[DATASET]
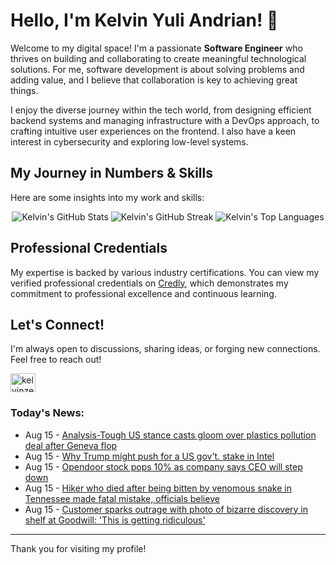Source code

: # Hello, I'm Kelvin Yuli Andrian! 👋

Welcome to my digital space! I'm a passionate **Software Engineer** who thrives on building and collaborating to create meaningful technological solutions. For me, software development is about solving problems and adding value, and I believe that collaboration is key to achieving great things.

I enjoy the diverse journey within the tech world, from designing efficient backend systems and managing infrastructure with a DevOps approach, to crafting intuitive user experiences on the frontend. I also have a keen interest in cybersecurity and exploring low-level systems.

## My Journey in Numbers & Skills

Here are some insights into my work and skills:

<p align="center">
  <img src="https://github-readme-stats.vercel.app/api?username=kelvinzer0&show_icons=true&theme=radical" alt="Kelvin's GitHub Stats" />
  <img src="https://github-readme-streak-stats.herokuapp.com/?user=kelvinzer0&theme=radical" alt="Kelvin's GitHub Streak" />
  <img src="https://github-readme-stats.vercel.app/api/top-langs/?username=kelvinzer0&layout=compact&theme=radical" alt="Kelvin's Top Languages" />
</p>

## Professional Credentials

My expertise is backed by various industry certifications. You can view my verified professional credentials on [Credly](https://www.credly.com/users/kelvin-yuli-andrian/badges), which demonstrates my commitment to professional excellence and continuous learning.

## Let's Connect!

I'm always open to discussions, sharing ideas, or forging new connections. Feel free to reach out!

<p align="left">
    <a href="https://linkedin.com/in/kelvinzero" target="blank"><img align="center" src="https://cdn.jsdelivr.net/npm/simple-icons@3.0.1/icons/linkedin.svg" alt="kelvinzero" height="30" width="40" /></a>
</p>

### Today's News:

<!-- feed start -->
- Aug 15 - [Analysis-Tough US stance casts gloom over plastics pollution deal after Geneva flop](https://www.yahoo.com/news/articles/analysis-tough-us-stance-casts-145558998.html)
- Aug 15 - [Why Trump might push for a US gov't. stake in Intel](https://finance.yahoo.com/video/why-trump-might-push-us-143644011.html)
- Aug 15 - [Opendoor stock pops 10% as company says CEO will step down](https://finance.yahoo.com/news/opendoor-stock-pops-10-as-company-says-ceo-will-step-down-142931274.html)
- Aug 15 - [Hiker who died after being bitten by venomous snake in Tennessee made fatal mistake, officials believe](https://www.yahoo.com/news/articles/hiker-died-being-bitten-venomous-141839622.html)
- Aug 15 - [Customer sparks outrage with photo of bizarre discovery in shelf at Goodwill: 'This is getting ridiculous'](https://www.yahoo.com/lifestyle/articles/customer-sparks-outrage-photo-bizarre-113000728.html)
<!-- feed end -->

---

Thank you for visiting my profile!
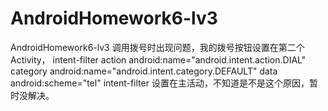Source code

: # AndroidHomework6-lv3
AndroidHomework6-lv3
调用拨号时出现问题，我的拨号按钮设置在第二个Activity，
intent-filter
     action android:name="android.intent.action.DIAL"
     category android:name="android.intent.category.DEFAULT"
     data android:scheme="tel"
intent-filter
设置在主活动，不知道是不是这个原因，暂时没解决。
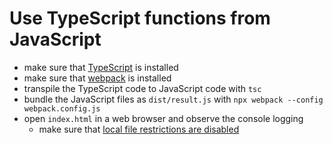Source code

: # Use TypeScript functions from JavaScript

* make sure that [TypeScript](https://www.typescriptlang.org) is installed
* make sure that [webpack](https://webpack.js.org) is installed
* transpile the TypeScript code to JavaScript code with `tsc`
* bundle the JavaScript files as `dist/result.js` with `npx webpack --config webpack.config.js`
* open `index.html` in a web browser and observe the console logging
  * make sure that [local file restrictions are disabled](https://www.thepolyglotdeveloper.com/2014/08/bypass-cors-errors-testing-apis-locally/)
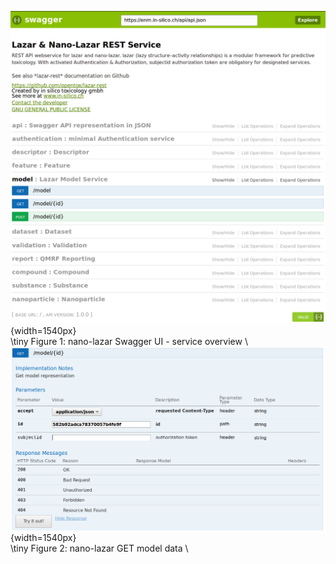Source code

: ![nano-lazar Swagger UI](./images/rest_swagger_ui.png "nano-lazar Swagger UI"){width=1540px}
\
\tiny Figure 1: nano-lazar Swagger UI - service overview
\ 
![nano-lazar to GET a model](./images/rest_model_get.png "nano-lazar get a model"){width=1540px}
\
\tiny Figure 2: nano-lazar GET model data
\ 
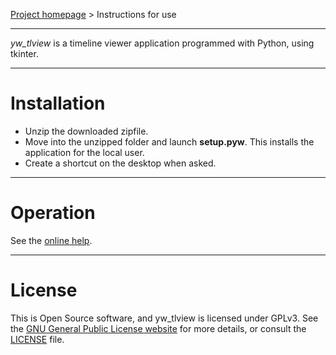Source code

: [Project homepage](https://github.com/peter88213/yw_tlview) > Instructions for use

--- 

*yw_tlview* is a timeline viewer application programmed with Python, using tkinter.
 
---

# Installation

- Unzip the downloaded zipfile.
- Move into the unzipped folder and launch **setup.pyw**. This installs the application for the local user.
- Create a shortcut on the desktop when asked.

---

# Operation

See the [online help](https://peter88213.github.io/yw_tlview/help/).

---

# License

This is Open Source software, and yw_tlview is licensed under GPLv3. See the
[GNU General Public License website](https://www.gnu.org/licenses/gpl-3.0.en.html) for more
details, or consult the [LICENSE](https://github.com/peter88213/yw_tlview/blob/main/LICENSE) file.
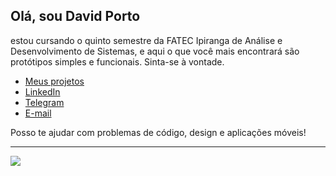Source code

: ## Olá, sou David Porto

estou cursando o quinto semestre da FATEC Ipiranga de Análise e Desenvolvimento de Sistemas, e aqui o que você mais encontrará são protótipos simples e funcionais. Sinta-se à vontade.

* [Meus projetos](https://github.com/davidaleth?tab=repositories)
* [LinkedIn](https://www.linkedin.com/in/david-porto/)
* [Telegram](https://t.me/dl_th)
* [E-mail](mailto:davidcontato@pm.me)

Posso te ajudar com problemas de código, design e aplicações móveis! 

----

<div><img src="https://github-readme-stats.vercel.app/api/top-langs/?username=dd-ev&langs_count=9&title_color=58a6ff&hide_border=true&layout=compact&hide=Jupyter%20Notebook&bg_color=00000000"></div>
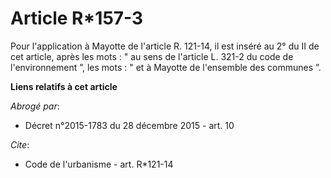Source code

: # Article R*157-3

Pour l'application à Mayotte de l'article R. 121-14, il est inséré au 2° du II de cet article, après les mots : " au sens de
l'article L. 321-2 du code de l'environnement ”, les mots : " et à Mayotte de l'ensemble des communes ”.

**Liens relatifs à cet article**

_Abrogé par_:

  - Décret n°2015-1783 du 28 décembre 2015 - art. 10

_Cite_:

  - Code de l'urbanisme - art. R*121-14

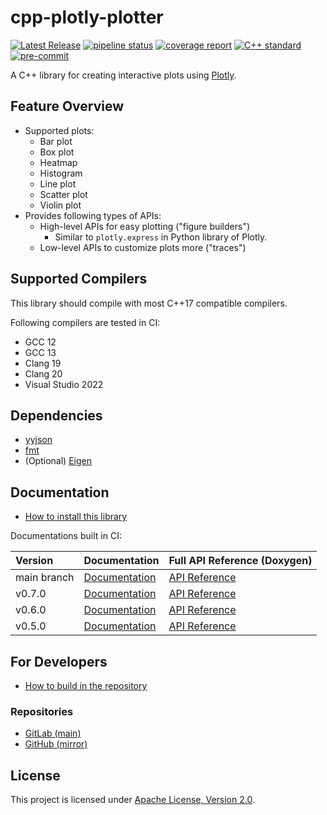 # cpp-plotly-plotter

[![Latest Release](https://gitlab.com/MusicScience37Projects/utility-libraries/cpp-plotly-plotter/-/badges/release.svg)](https://gitlab.com/MusicScience37Projects/utility-libraries/cpp-plotly-plotter/-/releases)
[![pipeline status](https://gitlab.com/MusicScience37Projects/utility-libraries/cpp-plotly-plotter/badges/main/pipeline.svg)](https://gitlab.com/MusicScience37Projects/utility-libraries/cpp-plotly-plotter/-/commits/main)
[![coverage report](https://gitlab.com/MusicScience37Projects/utility-libraries/cpp-plotly-plotter/badges/main/coverage.svg)](https://cppplotlyplotter.musicscience37.com/coverage/)
[![C++ standard](https://img.shields.io/badge/standard-C%2B%2B17-blue?logo=c%2B%2B)](https://en.cppreference.com/w/cpp/compiler_support/17)
[![pre-commit](https://img.shields.io/badge/pre--commit-enabled-brightgreen?logo=pre-commit&logoColor=white)](https://github.com/pre-commit/pre-commit)

A C++ library for creating interactive plots using [Plotly](https://plotly.com/).

## Feature Overview

- Supported plots:
  - Bar plot
  - Box plot
  - Heatmap
  - Histogram
  - Line plot
  - Scatter plot
  - Violin plot
- Provides following types of APIs:
  - High-level APIs for easy plotting ("figure builders")
    - Similar to `plotly.express` in Python library of Plotly.
  - Low-level APIs to customize plots more ("traces")

## Supported Compilers

This library should compile with most C++17 compatible compilers.

Following compilers are tested in CI:

- GCC 12
- GCC 13
- Clang 19
- Clang 20
- Visual Studio 2022

## Dependencies

- [yyjson](https://github.com/ibireme/yyjson)
- [fmt](https://github.com/fmtlib/fmt)
- (Optional) [Eigen](https://gitlab.com/libeigen/eigen)

## Documentation

- [How to install this library](doc/sphinx/src/install.md)

Documentations built in CI:

| Version     | Documentation                                                       | Full API Reference (Doxygen)                                             |
| :---------- | :------------------------------------------------------------------ | :----------------------------------------------------------------------- |
| main branch | [Documentation](https://cppplotlyplotter.musicscience37.com/)       | [API Reference](https://cppplotlyplotter.musicscience37.com/api/)        |
| v0.7.0      | [Documentation](https://cppplotlyplotter.musicscience37.com/v0.7.0) | [API Reference](https://cppplotlyplotter.musicscience37.com/v0.7.0/api/) |
| v0.6.0      | [Documentation](https://cppplotlyplotter.musicscience37.com/v0.6.0) | [API Reference](https://cppplotlyplotter.musicscience37.com/v0.6.0/api/) |
| v0.5.0      | [Documentation](https://cppplotlyplotter.musicscience37.com/v0.5.0) | [API Reference](https://cppplotlyplotter.musicscience37.com/v0.5.0/api/) |

## For Developers

- [How to build in the repository](doc/sphinx/src/how_to_build_in_repository.md)

### Repositories

- [GitLab (main)](https://gitlab.com/MusicScience37Projects/utility-libraries/cpp-plotly-plotter)
- [GitHub (mirror)](https://github.com/MusicScience37/cpp-plotly-plotter)

## License

This project is licensed under [Apache License, Version 2.0](https://www.apache.org/licenses/LICENSE-2.0).
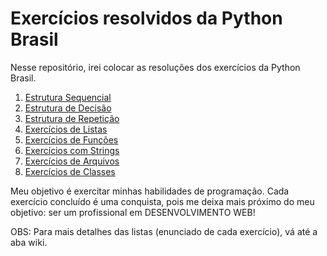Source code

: # Exercícios resolvidos da Python Brasil 

Nesse repositório, irei colocar as resoluções dos exercícios da Python Brasil.

1. [Estrutura Sequencial](https://wiki.python.org.br/EstruturaSequencial)
2. [Estrutura de Decisão](https://wiki.python.org.br/EstruturaDeDecisao)
3. [Estrutura de Repetição](https://wiki.python.org.br/EstruturaDeRepeticao)
4. [Exercícios de Listas](https://wiki.python.org.br/ExerciciosListas)
5. [Exercícios de Funções](https://wiki.python.org.br/ExerciciosFuncoes)
6. [Exercícios com Strings](https://wiki.python.org.br/ExerciciosComStrings)
7. [Exercícios de Arquivos](https://wiki.python.org.br/ExerciciosArquivos)
8. [Exercícios de Classes](https://wiki.python.org.br/ExerciciosClasses)

Meu objetivo é exercitar minhas habilidades de programação. Cada exercício concluído é uma conquista, pois me deixa mais próximo do meu objetivo: ser um profissional em DESENVOLVIMENTO WEB!

OBS: Para mais detalhes das listas (enunciado de cada exercício), vá até a aba wiki.
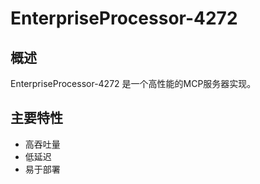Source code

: # EnterpriseProcessor-4272

## 概述

EnterpriseProcessor-4272 是一个高性能的MCP服务器实现。

## 主要特性

- 高吞吐量
- 低延迟
- 易于部署
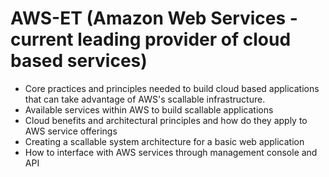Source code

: # AWS-ET  (Amazon Web Services - current leading provider of cloud based services)


- Core practices and principles needed to build cloud based applications that can take advantage of AWS's scallable infrastructure.
- Available services within AWS to build scallable applications
- Cloud benefits and architectural principles and how do they apply to AWS service offerings
- Creating a scallable system architecture for a basic web application
- How to interface with AWS services through management console and API

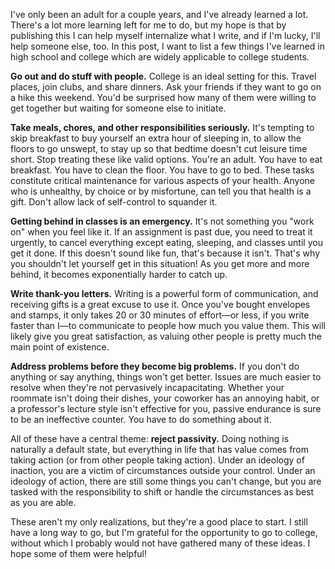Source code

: I've only been an adult for a couple years, and I've already learned a lot.
There's a lot more learning left for me to do, but my hope is that by
publishing this I can help myself internalize what I write, and if I'm lucky,
I'll help someone else, too. In this post, I want to list a few things I've
learned in high school and college which are widely applicable to college
students.

**Go out and do stuff with people.** College is an ideal setting for this.
Travel places, join clubs, and share dinners. Ask your friends if they want to
go on a hike this weekend. You'd be surprised how many of them were willing to
get together but waiting for someone else to initiate.

**Take meals, chores, and other responsibilities seriously.** It's tempting to
skip breakfast to buy yourself an extra hour of sleeping in, to allow the
floors to go unswept, to stay up so that bedtime doesn't cut leisure time
short. Stop treating these like valid options. You're an adult. You have to eat
breakfast. You have to clean the floor. You have to go to bed. These tasks
constitute critical maintenance for various aspects of your health. Anyone who
is unhealthy, by choice or by misfortune, can tell you that health is a gift.
Don't allow lack of self-control to squander it.

**Getting behind in classes is an emergency.** It's not something you "work on"
when you feel like it. If an assignment is past due, you need to treat it
urgently, to cancel everything except eating, sleeping, and classes until you
get it done. If this doesn't sound like fun, that's because it isn't. That's
why you shouldn't let yourself get in this situation! As you get more and more
behind, it becomes exponentially harder to catch up.

**Write thank-you letters.** Writing is a powerful form of communication, and
receiving gifts is a great excuse to use it. Once you've bought envelopes and
stamps, it only takes 20 or 30 minutes of effort—or less, if you write faster
than I—to communicate to people how much you value them. This will likely give
you great satisfaction, as valuing other people is pretty much the main point
of existence.

**Address problems before they become big problems.** If you don't do anything
or say anything, things won't get better. Issues are much easier to resolve
when they're not pervasively incapacitating. Whether your roommate isn't doing
their dishes, your coworker has an annoying habit, or a professor's lecture
style isn't effective for you, passive endurance is sure to be an ineffective
counter. You have to do something about it.

All of these have a central theme: **reject passivity.** Doing nothing is
naturally a default state, but everything in life that has value comes from
taking action (or from other people taking action). Under an ideology of
inaction, you are a victim of circumstances outside your control. Under an
ideology of action, there are still some things you can't change, but you are
tasked with the responsibility to shift or handle the circumstances as best as
you are able.

These aren't my only realizations, but they're a good place to start. I still
have a long way to go, but I'm grateful for the opportunity to go to college,
without which I probably would not have gathered many of these ideas. I hope
some of them were helpful! 

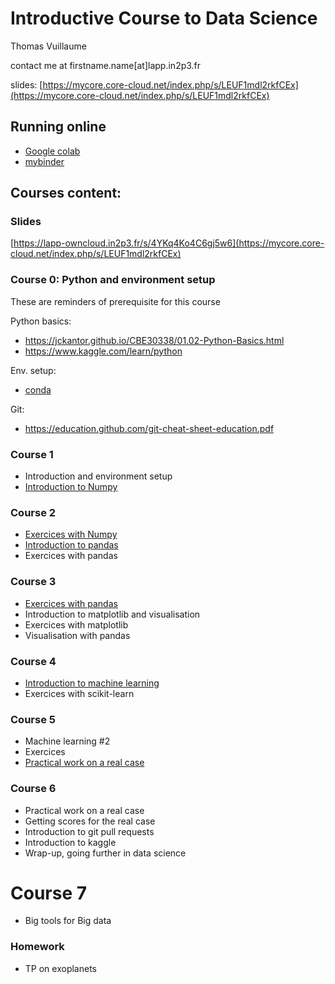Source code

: # Introductive Course to Data Science
   
Thomas Vuillaume   

contact me at firstname.name[at]lapp.in2p3.fr

slides: [https://mycore.core-cloud.net/index.php/s/LEUF1mdl2rkfCEx](https://mycore.core-cloud.net/index.php/s/LEUF1mdl2rkfCEx)

## Running online

- [Google colab](https://colab.research.google.com/github/vuillaut/datascience_intro/)
- [mybinder](https://mybinder.org/v2/gh/vuillaut/datascience_intro/HEAD)


## Courses content:

### Slides

[https://lapp-owncloud.in2p3.fr/s/4YKq4Ko4C6gj5w6](https://mycore.core-cloud.net/index.php/s/LEUF1mdl2rkfCEx)

### Course 0: Python and environment setup
These are reminders of prerequisite for this course

Python basics:
- https://jckantor.github.io/CBE30338/01.02-Python-Basics.html
- https://www.kaggle.com/learn/python

Env. setup: 
- [conda](https://www.anaconda.com/products/individual)

Git:
- https://education.github.com/git-cheat-sheet-education.pdf


### Course 1

- Introduction and environment setup
- [Introduction to Numpy](numpy)


### Course 2

- [Exercices with Numpy](numpy/Numpy_GalaxyMultiWaveLength.ipynb)
- [Introduction to pandas](pandas/README.md)
- Exercices with pandas


### Course 3
- [Exercices with pandas](pandas/Pandas_M1.ipynb)
- Introduction to matplotlib and visualisation
- Exercices with matplotlib
- Visualisation with pandas


### Course 4
- [Introduction to machine learning](machine_learning/README.md)
- Exercices with scikit-learn

### Course 5
- Machine learning #2
- Exercices
- [Practical work on a real case](Homework/README.md)

### Course 6
- Practical work on a real case
- Getting scores for the real case
- Introduction to git pull requests
- Introduction to kaggle
- Wrap-up, going further in data science

# Course 7
- Big tools for Big data


### Homework
- TP on exoplanets
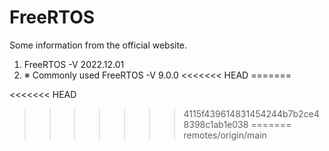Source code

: # FreeRTOS
Some information from the official website.

1. FreeRTOS -V 2022.12.01
2. ※ Commonly used FreeRTOS -V 9.0.0
<<<<<<< HEAD
=======

<<<<<<< HEAD
>>>>>>> 4115f439614831454244b7b2ce48398c1ab1e038
=======
>>>>>>> remotes/origin/main
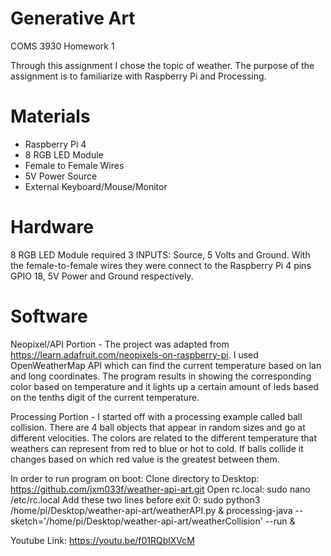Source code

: # Generative Art
COMS 3930 Homework 1

Through this assignment I chose the topic of weather.
The purpose of the assignment is to familiarize with Raspberry Pi and Processing.

# Materials
- Raspberry Pi 4
- 8 RGB LED Module
- Female to Female Wires
- 5V Power Source
- External Keyboard/Mouse/Monitor

# Hardware
8 RGB LED Module required 3 INPUTS: Source, 5 Volts and Ground. With the female-to-female wires they were connect to the Raspberry Pi 4 pins GPIO 18, 5V Power and Ground respectively.

# Software
Neopixel/API Portion - The project was adapted from https://learn.adafruit.com/neopixels-on-raspberry-pi. I used OpenWeatherMap API which can find the current temperature based on lan and long coordinates. The program results in showing the corresponding color based on temperature and it lights up a certain amount of leds based on the tenths digit of the current temperature.

Processing Portion - I started off with a processing example called ball collision. There are 4 ball objects that appear in random sizes and go at different velocities. The colors are related to the different temperature that weathers can represent from red to blue or hot to cold. If balls collide it changes based on which red value is the greatest between them.

In order to run program on boot:
Clone directory to Desktop: https://github.com/jxm033f/weather-api-art.git
Open rc.local: sudo nano /etc/rc.local
Add these two lines before exit 0:
sudo python3 /home/pi/Desktop/weather-api-art/weatherAPI.py &
processing-java --sketch='/home/pi/Desktop/weather-api-art/weatherCollision' --run &

Youtube Link: https://youtu.be/f01RQblXVcM
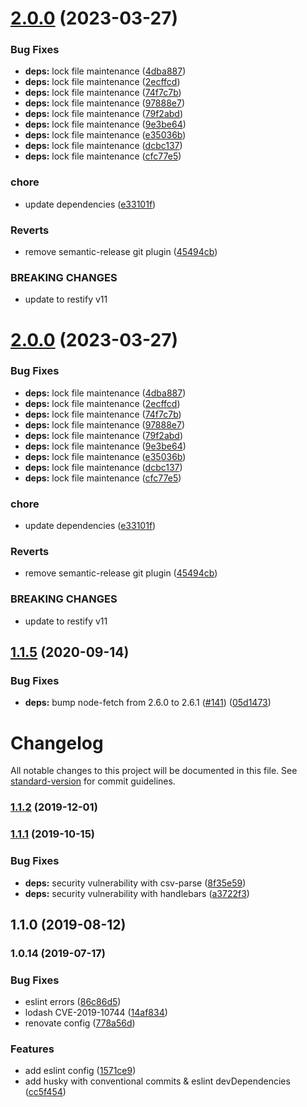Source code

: # [2.0.0](https://github.com/frbuceta/restify-jwt-community/compare/v1.1.29...v2.0.0) (2023-03-27)


### Bug Fixes

* **deps:** lock file maintenance ([4dba887](https://github.com/frbuceta/restify-jwt-community/commit/4dba887e7a51d53460a8d2dd375cac57e187d9ea))
* **deps:** lock file maintenance ([2ecffcd](https://github.com/frbuceta/restify-jwt-community/commit/2ecffcdfa3fa3be027b296508f7acf73c8d6eb44))
* **deps:** lock file maintenance ([74f7c7b](https://github.com/frbuceta/restify-jwt-community/commit/74f7c7b14450accf94fc82267d89e82291beb2fa))
* **deps:** lock file maintenance ([97888e7](https://github.com/frbuceta/restify-jwt-community/commit/97888e766cfb578c8b781dea4ee7de2337ba9523))
* **deps:** lock file maintenance ([79f2abd](https://github.com/frbuceta/restify-jwt-community/commit/79f2abdacf7c489e7f14aa5ee60dce4433762b7e))
* **deps:** lock file maintenance ([9e3be64](https://github.com/frbuceta/restify-jwt-community/commit/9e3be640276fe0335ba595715122fbf0a85f8355))
* **deps:** lock file maintenance ([e35036b](https://github.com/frbuceta/restify-jwt-community/commit/e35036bd35460e8485ddf9620ae79232bdb1bc97))
* **deps:** lock file maintenance ([dcbc137](https://github.com/frbuceta/restify-jwt-community/commit/dcbc1376fffebc4fdde13b0003c22ee0e5fca313))
* **deps:** lock file maintenance ([cfc77e5](https://github.com/frbuceta/restify-jwt-community/commit/cfc77e52e29e31ad3f54a5485500afcad550dc21))


### chore

* update dependencies ([e33101f](https://github.com/frbuceta/restify-jwt-community/commit/e33101f7ca2057929637f0e7f2623e86d2bfe4a4))


### Reverts

* remove semantic-release git plugin ([45494cb](https://github.com/frbuceta/restify-jwt-community/commit/45494cb7177834d43533130132a81bcd2da4ab39))


### BREAKING CHANGES

* update to restify v11

# [2.0.0](https://github.com/frbuceta/restify-jwt-community/compare/v1.1.29...v2.0.0) (2023-03-27)


### Bug Fixes

* **deps:** lock file maintenance ([4dba887](https://github.com/frbuceta/restify-jwt-community/commit/4dba887e7a51d53460a8d2dd375cac57e187d9ea))
* **deps:** lock file maintenance ([2ecffcd](https://github.com/frbuceta/restify-jwt-community/commit/2ecffcdfa3fa3be027b296508f7acf73c8d6eb44))
* **deps:** lock file maintenance ([74f7c7b](https://github.com/frbuceta/restify-jwt-community/commit/74f7c7b14450accf94fc82267d89e82291beb2fa))
* **deps:** lock file maintenance ([97888e7](https://github.com/frbuceta/restify-jwt-community/commit/97888e766cfb578c8b781dea4ee7de2337ba9523))
* **deps:** lock file maintenance ([79f2abd](https://github.com/frbuceta/restify-jwt-community/commit/79f2abdacf7c489e7f14aa5ee60dce4433762b7e))
* **deps:** lock file maintenance ([9e3be64](https://github.com/frbuceta/restify-jwt-community/commit/9e3be640276fe0335ba595715122fbf0a85f8355))
* **deps:** lock file maintenance ([e35036b](https://github.com/frbuceta/restify-jwt-community/commit/e35036bd35460e8485ddf9620ae79232bdb1bc97))
* **deps:** lock file maintenance ([dcbc137](https://github.com/frbuceta/restify-jwt-community/commit/dcbc1376fffebc4fdde13b0003c22ee0e5fca313))
* **deps:** lock file maintenance ([cfc77e5](https://github.com/frbuceta/restify-jwt-community/commit/cfc77e52e29e31ad3f54a5485500afcad550dc21))


### chore

* update dependencies ([e33101f](https://github.com/frbuceta/restify-jwt-community/commit/e33101f7ca2057929637f0e7f2623e86d2bfe4a4))


### Reverts

* remove semantic-release git plugin ([45494cb](https://github.com/frbuceta/restify-jwt-community/commit/45494cb7177834d43533130132a81bcd2da4ab39))


### BREAKING CHANGES

* update to restify v11

## [1.1.5](https://github.com/frbuceta/restify-jwt-community/compare/v1.1.4...v1.1.5) (2020-09-14)


### Bug Fixes

* **deps:** bump node-fetch from 2.6.0 to 2.6.1 ([#141](https://github.com/frbuceta/restify-jwt-community/issues/141)) ([05d1473](https://github.com/frbuceta/restify-jwt-community/commit/05d14731d5bcb8b40cb66a700fb41f9506d6ba5c))

# Changelog

All notable changes to this project will be documented in this file. See [standard-version](https://github.com/conventional-changelog/standard-version) for commit guidelines.

### [1.1.2](https://github.com/frbuceta/restify-jwt-community/compare/v1.1.1...v1.1.2) (2019-12-01)

### [1.1.1](https://github.com/frbuceta/restify-jwt-community/compare/v1.1.0...v1.1.1) (2019-10-15)


### Bug Fixes

* **deps:** security vulnerability with csv-parse ([8f35e59](https://github.com/frbuceta/restify-jwt-community/commit/8f35e59))
* **deps:** security vulnerability with handlebars ([a3722f3](https://github.com/frbuceta/restify-jwt-community/commit/a3722f3))

## 1.1.0 (2019-08-12)

### 1.0.14 (2019-07-17)


### Bug Fixes

* eslint errors ([86c86d5](https://github.com/frbuceta/restify-jwt-community/commit/86c86d5))
* lodash CVE-2019-10744 ([14af834](https://github.com/frbuceta/restify-jwt-community/commit/14af834))
* renovate config ([778a56d](https://github.com/frbuceta/restify-jwt-community/commit/778a56d))


### Features

* add eslint config ([1571ce9](https://github.com/frbuceta/restify-jwt-community/commit/1571ce9))
* add husky with conventional commits & eslint devDependencies ([cc5f454](https://github.com/frbuceta/restify-jwt-community/commit/cc5f454))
[/DATASET]
### DIRECTIONS
Your answer should consist of every line from the entries that holds "shields".

### EXERCISE ANSWER
[![C++ standard](https://img.shields.io/badge/standard-C%2B%2B17-blue?logo=c%2B%2B)](https://en.cppreference.com/w/cpp/compiler_support/17)
[![pre-commit](https://img.shields.io/badge/pre--commit-enabled-brightgreen?logo=pre-commit&logoColor=white)](https://github.com/pre-commit/pre-commit)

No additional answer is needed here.